EXTRACTED DATA
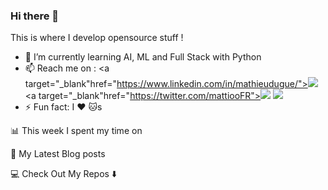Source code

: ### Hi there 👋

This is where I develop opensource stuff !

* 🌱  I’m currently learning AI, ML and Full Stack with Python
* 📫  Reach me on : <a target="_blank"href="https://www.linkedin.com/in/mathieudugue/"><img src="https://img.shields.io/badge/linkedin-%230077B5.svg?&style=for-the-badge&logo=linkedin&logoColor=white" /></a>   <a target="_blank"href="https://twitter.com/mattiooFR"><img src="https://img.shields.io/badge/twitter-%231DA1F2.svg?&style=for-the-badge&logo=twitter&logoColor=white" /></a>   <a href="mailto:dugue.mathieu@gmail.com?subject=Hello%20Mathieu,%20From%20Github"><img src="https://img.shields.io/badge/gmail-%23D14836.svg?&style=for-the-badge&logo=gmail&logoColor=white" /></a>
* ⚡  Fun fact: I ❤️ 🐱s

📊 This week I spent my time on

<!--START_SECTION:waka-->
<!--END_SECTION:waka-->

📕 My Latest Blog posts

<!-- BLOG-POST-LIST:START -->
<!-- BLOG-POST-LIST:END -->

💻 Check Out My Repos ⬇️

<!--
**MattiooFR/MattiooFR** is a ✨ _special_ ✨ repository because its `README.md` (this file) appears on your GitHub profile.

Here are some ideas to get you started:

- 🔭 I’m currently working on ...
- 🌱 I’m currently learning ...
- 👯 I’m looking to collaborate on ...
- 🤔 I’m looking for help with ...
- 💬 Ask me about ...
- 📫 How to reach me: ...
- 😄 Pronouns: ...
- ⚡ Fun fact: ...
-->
---
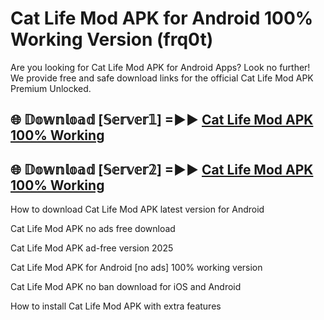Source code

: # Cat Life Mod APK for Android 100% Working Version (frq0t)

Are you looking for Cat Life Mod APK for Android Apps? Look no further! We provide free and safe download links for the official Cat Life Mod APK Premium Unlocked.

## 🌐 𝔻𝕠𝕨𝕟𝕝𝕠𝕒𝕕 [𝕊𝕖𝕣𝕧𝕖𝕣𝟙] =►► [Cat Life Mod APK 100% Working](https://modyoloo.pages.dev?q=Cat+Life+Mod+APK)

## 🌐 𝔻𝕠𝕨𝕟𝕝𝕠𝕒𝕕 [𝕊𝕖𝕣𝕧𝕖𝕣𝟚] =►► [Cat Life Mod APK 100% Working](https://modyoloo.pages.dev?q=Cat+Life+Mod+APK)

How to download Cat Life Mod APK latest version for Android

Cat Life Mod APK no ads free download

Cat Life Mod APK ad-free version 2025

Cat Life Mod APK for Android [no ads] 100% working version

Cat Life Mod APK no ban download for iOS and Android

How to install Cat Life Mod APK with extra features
---
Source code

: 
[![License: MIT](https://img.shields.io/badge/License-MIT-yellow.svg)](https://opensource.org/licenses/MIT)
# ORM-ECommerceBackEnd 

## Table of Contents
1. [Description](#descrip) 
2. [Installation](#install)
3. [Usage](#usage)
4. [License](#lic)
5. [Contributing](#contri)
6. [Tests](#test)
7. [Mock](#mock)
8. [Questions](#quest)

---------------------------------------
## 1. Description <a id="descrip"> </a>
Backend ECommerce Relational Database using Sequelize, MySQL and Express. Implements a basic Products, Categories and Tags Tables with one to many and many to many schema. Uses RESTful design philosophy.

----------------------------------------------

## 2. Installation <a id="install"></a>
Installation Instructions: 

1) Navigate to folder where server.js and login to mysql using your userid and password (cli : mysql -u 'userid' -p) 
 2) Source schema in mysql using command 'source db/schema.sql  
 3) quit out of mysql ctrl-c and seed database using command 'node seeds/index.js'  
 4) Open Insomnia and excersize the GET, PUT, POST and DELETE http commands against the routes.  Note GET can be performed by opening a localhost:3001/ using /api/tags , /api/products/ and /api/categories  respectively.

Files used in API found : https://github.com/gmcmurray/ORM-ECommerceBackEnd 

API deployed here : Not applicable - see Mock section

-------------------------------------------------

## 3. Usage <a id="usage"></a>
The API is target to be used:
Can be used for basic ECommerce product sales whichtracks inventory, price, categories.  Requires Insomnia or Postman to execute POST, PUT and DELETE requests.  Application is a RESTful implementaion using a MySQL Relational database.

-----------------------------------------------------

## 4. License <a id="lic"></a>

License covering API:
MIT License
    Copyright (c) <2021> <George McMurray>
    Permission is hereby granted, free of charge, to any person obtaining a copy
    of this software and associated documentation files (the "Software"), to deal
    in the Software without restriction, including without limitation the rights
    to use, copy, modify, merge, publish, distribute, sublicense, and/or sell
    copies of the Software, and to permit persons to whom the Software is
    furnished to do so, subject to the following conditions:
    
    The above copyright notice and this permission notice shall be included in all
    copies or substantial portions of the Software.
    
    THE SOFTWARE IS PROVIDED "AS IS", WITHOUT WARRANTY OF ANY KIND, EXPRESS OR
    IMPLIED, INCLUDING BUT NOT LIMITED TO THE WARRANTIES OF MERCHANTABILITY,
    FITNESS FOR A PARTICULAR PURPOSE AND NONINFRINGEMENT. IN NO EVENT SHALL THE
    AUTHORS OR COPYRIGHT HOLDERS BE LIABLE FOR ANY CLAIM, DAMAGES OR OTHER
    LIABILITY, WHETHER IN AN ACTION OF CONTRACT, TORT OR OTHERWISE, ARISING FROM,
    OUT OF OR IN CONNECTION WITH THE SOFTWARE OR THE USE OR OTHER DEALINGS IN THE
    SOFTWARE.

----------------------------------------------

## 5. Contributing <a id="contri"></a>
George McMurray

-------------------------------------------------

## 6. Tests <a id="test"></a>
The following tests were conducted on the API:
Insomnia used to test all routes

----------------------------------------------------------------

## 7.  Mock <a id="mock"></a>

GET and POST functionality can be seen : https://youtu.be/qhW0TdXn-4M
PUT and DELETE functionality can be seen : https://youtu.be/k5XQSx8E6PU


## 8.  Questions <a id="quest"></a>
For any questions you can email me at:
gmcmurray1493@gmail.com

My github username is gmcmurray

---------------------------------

EXERCISE
Only the lines containing "currently" are needed; pull them out of the listing.

OUTPUT BELOW
* 🌱  I’m currently learning AI, ML and Full Stack with Python
- 🔭 I’m currently working on ...
- 🌱 I’m currently learning ...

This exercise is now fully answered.